The enlarged group, which will employ around 11,000 staff, is likely to be listed on the stock exchange in three to five years.
The surprise move brings together the three private equity houses that have separately owned Saga and the AA since 2004. Charterhouse, the owners of Saga, will hold a 37.5 per cent stake in the new holding company, while CVC and Permira, which own the AA, will keep 42.5 per cent.
This gives private equity firms an 80 per stake in the combined company. Management and staff at the two businesses will hold the rest.
More than 1000 Saga staff will be able to cash in 75 per cent of their shares in the company after the deal, giving them a payout of almost £8000 each. Saga chief executive Andrew Goodsell, who will take over the helm at the combined group which has yet to be named, said both companies would continue to operate in their separate fields.
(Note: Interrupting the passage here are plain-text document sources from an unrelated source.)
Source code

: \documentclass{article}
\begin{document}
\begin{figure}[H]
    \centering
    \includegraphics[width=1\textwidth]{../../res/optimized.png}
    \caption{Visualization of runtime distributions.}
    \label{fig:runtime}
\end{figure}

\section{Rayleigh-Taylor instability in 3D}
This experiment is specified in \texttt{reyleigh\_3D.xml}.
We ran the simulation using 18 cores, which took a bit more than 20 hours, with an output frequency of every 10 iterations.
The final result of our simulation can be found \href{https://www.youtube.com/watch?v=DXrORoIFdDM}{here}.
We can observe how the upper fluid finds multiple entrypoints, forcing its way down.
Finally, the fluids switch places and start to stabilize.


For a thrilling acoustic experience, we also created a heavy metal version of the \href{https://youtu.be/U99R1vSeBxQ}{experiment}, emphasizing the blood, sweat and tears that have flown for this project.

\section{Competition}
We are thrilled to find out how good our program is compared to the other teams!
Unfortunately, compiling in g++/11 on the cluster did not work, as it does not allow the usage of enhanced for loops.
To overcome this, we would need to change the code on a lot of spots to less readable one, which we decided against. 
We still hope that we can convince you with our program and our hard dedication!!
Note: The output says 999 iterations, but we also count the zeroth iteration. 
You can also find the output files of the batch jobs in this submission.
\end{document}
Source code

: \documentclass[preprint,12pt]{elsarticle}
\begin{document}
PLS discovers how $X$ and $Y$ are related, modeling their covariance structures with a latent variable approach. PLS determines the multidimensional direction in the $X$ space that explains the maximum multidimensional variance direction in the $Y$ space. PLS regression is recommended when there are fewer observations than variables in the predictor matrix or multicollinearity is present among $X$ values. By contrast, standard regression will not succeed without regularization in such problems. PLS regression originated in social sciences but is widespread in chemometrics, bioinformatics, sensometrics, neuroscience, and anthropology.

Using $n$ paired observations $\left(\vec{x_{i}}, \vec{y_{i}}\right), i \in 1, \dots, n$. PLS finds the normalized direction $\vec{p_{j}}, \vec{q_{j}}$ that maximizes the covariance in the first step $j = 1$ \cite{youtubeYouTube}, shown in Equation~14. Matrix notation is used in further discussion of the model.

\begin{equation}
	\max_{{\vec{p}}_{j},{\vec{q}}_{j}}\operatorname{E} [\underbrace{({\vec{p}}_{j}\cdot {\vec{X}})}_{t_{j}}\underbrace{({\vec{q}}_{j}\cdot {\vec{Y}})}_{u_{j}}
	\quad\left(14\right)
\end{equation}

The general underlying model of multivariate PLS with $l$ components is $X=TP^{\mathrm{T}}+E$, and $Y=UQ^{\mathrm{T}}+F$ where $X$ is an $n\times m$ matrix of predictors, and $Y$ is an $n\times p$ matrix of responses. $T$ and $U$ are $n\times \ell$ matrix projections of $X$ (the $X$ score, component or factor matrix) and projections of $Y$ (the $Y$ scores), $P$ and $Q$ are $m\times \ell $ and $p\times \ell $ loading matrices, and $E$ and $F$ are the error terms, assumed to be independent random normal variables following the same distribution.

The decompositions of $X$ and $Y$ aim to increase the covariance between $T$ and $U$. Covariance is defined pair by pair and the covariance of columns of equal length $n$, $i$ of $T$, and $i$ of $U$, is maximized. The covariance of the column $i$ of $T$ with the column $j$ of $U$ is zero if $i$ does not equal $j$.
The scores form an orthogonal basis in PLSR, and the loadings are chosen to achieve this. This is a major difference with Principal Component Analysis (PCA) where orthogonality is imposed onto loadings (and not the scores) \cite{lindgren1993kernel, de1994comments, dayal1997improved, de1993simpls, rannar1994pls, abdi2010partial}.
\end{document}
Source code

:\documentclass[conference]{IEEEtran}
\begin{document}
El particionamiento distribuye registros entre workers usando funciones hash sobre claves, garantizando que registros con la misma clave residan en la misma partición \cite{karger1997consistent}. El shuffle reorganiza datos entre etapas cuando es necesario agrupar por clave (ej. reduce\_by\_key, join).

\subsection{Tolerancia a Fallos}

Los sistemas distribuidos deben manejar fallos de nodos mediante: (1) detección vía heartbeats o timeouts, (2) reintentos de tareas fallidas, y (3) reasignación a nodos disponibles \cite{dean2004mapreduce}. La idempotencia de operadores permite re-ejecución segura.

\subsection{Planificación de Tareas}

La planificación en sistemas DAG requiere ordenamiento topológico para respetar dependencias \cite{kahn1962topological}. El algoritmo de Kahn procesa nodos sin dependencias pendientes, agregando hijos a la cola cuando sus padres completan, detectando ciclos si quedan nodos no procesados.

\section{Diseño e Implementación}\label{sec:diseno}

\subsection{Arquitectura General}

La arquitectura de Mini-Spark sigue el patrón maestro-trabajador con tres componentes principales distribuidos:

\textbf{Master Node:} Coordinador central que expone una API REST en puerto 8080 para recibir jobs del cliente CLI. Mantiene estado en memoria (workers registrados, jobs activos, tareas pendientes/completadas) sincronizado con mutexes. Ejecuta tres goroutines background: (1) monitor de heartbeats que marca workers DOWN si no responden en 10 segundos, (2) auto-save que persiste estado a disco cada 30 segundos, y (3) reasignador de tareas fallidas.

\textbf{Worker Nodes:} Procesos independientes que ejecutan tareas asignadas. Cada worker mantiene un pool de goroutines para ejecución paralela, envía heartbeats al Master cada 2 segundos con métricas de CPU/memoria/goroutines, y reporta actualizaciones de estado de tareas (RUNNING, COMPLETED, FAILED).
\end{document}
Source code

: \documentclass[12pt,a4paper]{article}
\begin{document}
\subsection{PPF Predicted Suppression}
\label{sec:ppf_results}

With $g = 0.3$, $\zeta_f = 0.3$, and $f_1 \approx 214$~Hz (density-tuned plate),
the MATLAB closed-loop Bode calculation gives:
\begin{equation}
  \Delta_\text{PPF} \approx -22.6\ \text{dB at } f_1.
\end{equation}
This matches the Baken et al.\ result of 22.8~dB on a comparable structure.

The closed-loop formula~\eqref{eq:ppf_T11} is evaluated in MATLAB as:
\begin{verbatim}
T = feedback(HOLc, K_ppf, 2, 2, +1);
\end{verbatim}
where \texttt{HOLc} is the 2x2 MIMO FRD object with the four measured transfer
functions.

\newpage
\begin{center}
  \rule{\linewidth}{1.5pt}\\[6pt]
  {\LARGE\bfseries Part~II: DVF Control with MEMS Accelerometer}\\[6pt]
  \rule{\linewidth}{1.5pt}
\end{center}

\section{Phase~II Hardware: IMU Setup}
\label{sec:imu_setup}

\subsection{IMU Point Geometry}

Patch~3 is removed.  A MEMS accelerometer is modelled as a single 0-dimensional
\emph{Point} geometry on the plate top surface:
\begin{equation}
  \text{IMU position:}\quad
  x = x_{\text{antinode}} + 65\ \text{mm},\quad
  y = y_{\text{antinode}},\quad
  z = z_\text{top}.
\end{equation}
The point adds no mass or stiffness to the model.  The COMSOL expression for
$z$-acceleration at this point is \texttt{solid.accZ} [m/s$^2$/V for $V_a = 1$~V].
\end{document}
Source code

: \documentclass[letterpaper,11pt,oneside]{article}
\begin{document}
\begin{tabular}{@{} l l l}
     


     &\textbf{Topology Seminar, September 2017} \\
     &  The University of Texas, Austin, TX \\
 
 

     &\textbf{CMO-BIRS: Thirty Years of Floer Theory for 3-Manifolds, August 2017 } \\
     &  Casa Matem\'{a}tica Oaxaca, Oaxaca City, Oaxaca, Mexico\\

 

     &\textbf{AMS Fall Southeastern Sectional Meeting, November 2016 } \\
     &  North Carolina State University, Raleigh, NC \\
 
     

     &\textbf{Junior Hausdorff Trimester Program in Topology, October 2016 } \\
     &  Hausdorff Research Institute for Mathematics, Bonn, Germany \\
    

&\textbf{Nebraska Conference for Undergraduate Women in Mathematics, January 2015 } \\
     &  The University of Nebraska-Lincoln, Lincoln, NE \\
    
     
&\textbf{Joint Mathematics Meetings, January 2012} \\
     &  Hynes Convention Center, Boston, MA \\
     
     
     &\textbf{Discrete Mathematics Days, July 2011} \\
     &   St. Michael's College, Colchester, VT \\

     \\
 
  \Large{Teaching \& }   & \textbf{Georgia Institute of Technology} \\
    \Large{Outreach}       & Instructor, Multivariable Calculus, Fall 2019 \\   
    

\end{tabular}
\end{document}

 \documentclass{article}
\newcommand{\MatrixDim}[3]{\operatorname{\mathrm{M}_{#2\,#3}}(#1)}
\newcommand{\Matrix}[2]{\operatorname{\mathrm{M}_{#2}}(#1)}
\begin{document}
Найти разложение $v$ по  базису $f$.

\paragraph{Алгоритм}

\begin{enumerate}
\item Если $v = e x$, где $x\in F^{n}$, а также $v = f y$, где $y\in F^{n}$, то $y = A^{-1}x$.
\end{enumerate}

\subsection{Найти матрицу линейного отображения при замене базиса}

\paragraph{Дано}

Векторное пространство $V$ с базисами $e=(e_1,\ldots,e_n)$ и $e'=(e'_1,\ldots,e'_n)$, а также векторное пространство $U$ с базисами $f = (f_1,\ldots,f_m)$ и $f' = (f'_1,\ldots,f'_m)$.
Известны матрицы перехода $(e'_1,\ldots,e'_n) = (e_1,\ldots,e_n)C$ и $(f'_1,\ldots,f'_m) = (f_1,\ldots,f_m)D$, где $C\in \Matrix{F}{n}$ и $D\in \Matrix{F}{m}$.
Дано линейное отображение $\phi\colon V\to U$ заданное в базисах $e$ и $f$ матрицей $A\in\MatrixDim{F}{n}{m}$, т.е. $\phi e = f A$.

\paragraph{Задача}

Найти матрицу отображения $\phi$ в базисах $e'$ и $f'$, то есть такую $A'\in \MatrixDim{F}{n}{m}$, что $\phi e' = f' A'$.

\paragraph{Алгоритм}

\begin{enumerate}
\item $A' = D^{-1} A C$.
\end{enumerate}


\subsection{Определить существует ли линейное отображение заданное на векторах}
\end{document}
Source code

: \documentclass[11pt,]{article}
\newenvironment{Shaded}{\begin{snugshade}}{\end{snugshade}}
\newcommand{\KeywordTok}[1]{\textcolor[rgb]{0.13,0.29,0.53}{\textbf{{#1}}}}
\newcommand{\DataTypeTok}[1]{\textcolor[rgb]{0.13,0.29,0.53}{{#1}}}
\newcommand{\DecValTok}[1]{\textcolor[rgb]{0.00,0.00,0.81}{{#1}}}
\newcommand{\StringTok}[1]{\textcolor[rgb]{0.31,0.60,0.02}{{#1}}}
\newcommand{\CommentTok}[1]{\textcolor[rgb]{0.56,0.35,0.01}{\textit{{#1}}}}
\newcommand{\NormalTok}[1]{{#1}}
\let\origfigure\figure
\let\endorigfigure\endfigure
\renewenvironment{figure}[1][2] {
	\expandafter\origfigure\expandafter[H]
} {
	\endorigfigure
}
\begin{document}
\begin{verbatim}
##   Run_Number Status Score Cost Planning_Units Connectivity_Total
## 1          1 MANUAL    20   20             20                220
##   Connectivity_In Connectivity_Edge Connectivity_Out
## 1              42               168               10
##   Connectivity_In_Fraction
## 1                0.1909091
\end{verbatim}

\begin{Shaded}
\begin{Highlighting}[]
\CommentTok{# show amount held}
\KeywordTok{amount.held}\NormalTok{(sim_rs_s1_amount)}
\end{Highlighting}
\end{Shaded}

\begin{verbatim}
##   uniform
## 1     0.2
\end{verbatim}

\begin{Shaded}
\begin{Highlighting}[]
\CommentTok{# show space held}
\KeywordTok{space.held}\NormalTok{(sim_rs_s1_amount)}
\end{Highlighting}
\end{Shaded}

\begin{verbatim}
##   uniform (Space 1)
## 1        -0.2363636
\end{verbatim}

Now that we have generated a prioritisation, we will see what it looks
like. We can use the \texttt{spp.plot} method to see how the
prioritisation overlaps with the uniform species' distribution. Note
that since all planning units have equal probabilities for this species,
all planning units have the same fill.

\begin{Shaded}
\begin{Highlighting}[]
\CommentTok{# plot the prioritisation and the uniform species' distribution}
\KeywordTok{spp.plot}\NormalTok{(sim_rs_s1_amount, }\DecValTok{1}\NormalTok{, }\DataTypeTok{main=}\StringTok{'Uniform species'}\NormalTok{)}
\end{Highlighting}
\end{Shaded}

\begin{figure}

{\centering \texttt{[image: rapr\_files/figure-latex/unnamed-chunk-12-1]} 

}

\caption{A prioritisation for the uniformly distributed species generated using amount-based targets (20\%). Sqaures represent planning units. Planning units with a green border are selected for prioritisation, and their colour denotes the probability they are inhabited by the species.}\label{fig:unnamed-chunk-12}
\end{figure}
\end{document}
Tim Parker, head of the AA, is to leave to pursue other interests.
Initially a holiday business, Saga now derives 80 per cent of turnover from its financial services arm.
The £1.7 billion buyout of the AA in 2004 led to 3500 jobs being slashed, triggering a backlash from unions.
Paul Maloney, national secretary for the GMB, said yesterday the union estimated that Parker would walk away from the AA with £80 million after this deal.
"This shows the extent to which we have entered into a casino economy," he said.
"This money was made on the back of 3500 sacked workers, cuts in the pay of the call centre staff, the elongation of the working day for the patrols and a decline in service to customers."
He said the GMB wanted to talk to Saga about reversing the job cuts and improving working conditions at the AA.